- [Records for this task]:
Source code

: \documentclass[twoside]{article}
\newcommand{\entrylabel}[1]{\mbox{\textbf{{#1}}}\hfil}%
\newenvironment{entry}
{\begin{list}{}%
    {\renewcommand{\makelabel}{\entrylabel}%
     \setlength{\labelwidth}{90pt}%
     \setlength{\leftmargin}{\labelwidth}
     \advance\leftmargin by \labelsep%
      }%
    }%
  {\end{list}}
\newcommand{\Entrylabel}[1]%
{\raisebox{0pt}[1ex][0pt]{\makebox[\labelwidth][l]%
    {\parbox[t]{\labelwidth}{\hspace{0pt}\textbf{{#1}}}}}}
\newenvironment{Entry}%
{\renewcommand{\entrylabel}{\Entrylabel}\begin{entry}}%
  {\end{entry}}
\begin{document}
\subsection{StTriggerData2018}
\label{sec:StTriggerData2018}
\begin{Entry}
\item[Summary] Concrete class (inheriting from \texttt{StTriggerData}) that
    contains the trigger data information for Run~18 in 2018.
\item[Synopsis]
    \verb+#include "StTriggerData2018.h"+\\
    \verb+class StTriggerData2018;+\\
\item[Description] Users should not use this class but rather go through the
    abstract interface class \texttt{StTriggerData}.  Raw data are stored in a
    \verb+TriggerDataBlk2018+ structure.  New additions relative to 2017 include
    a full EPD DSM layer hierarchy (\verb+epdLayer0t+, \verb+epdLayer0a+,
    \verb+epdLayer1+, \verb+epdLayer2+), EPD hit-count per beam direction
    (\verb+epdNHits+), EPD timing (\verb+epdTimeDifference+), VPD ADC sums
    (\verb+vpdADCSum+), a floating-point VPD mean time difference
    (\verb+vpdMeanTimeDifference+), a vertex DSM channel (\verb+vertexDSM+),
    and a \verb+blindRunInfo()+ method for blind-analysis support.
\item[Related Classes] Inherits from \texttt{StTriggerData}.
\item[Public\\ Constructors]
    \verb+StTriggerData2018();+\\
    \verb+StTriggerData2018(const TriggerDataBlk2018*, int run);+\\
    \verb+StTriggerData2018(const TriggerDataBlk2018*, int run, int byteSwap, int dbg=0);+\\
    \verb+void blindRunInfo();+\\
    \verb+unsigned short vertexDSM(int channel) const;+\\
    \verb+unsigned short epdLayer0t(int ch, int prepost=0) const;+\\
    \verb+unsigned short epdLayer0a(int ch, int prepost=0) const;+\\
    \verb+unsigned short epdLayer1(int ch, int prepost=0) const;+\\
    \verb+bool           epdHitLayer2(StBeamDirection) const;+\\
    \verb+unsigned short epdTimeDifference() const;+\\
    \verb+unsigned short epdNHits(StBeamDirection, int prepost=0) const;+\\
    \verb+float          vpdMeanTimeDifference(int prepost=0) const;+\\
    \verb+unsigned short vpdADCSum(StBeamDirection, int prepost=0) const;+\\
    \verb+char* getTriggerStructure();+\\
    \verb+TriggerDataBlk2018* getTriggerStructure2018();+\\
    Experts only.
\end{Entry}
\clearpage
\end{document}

- [The task]: Your task is to repeat the data exactly, with nothing left out.

- [Final answer]:
Source code

: \documentclass[twoside]{article}
\newcommand{\entrylabel}[1]{\mbox{\textbf{{#1}}}\hfil}%
\newenvironment{entry}
{\begin{list}{}%
    {\renewcommand{\makelabel}{\entrylabel}%
     \setlength{\labelwidth}{90pt}%
     \setlength{\leftmargin}{\labelwidth}
     \advance\leftmargin by \labelsep%
      }%
    }%
  {\end{list}}
\newcommand{\Entrylabel}[1]%
{\raisebox{0pt}[1ex][0pt]{\makebox[\labelwidth][l]%
    {\parbox[t]{\labelwidth}{\hspace{0pt}\textbf{{#1}}}}}}
\newenvironment{Entry}%
{\renewcommand{\entrylabel}{\Entrylabel}\begin{entry}}%
  {\end{entry}}
\begin{document}
\subsection{StTriggerData2018}
\label{sec:StTriggerData2018}
\begin{Entry}
\item[Summary] Concrete class (inheriting from \texttt{StTriggerData}) that
    contains the trigger data information for Run~18 in 2018.
\item[Synopsis]
    \verb+#include "StTriggerData2018.h"+\\
    \verb+class StTriggerData2018;+\\
\item[Description] Users should not use this class but rather go through the
    abstract interface class \texttt{StTriggerData}.  Raw data are stored in a
    \verb+TriggerDataBlk2018+ structure.  New additions relative to 2017 include
    a full EPD DSM layer hierarchy (\verb+epdLayer0t+, \verb+epdLayer0a+,
    \verb+epdLayer1+, \verb+epdLayer2+), EPD hit-count per beam direction
    (\verb+epdNHits+), EPD timing (\verb+epdTimeDifference+), VPD ADC sums
    (\verb+vpdADCSum+), a floating-point VPD mean time difference
    (\verb+vpdMeanTimeDifference+), a vertex DSM channel (\verb+vertexDSM+),
    and a \verb+blindRunInfo()+ method for blind-analysis support.
\item[Related Classes] Inherits from \texttt{StTriggerData}.
\item[Public\\ Constructors]
    \verb+StTriggerData2018();+\\
    \verb+StTriggerData2018(const TriggerDataBlk2018*, int run);+\\
    \verb+StTriggerData2018(const TriggerDataBlk2018*, int run, int byteSwap, int dbg=0);+\\
    \verb+void blindRunInfo();+\\
    \verb+unsigned short vertexDSM(int channel) const;+\\
    \verb+unsigned short epdLayer0t(int ch, int prepost=0) const;+\\
    \verb+unsigned short epdLayer0a(int ch, int prepost=0) const;+\\
    \verb+unsigned short epdLayer1(int ch, int prepost=0) const;+\\
    \verb+bool           epdHitLayer2(StBeamDirection) const;+\\
    \verb+unsigned short epdTimeDifference() const;+\\
    \verb+unsigned short epdNHits(StBeamDirection, int prepost=0) const;+\\
    \verb+float          vpdMeanTimeDifference(int prepost=0) const;+\\
    \verb+unsigned short vpdADCSum(StBeamDirection, int prepost=0) const;+\\
    \verb+char* getTriggerStructure();+\\
    \verb+TriggerDataBlk2018* getTriggerStructure2018();+\\
    Experts only.
\end{Entry}
\clearpage
\end{document}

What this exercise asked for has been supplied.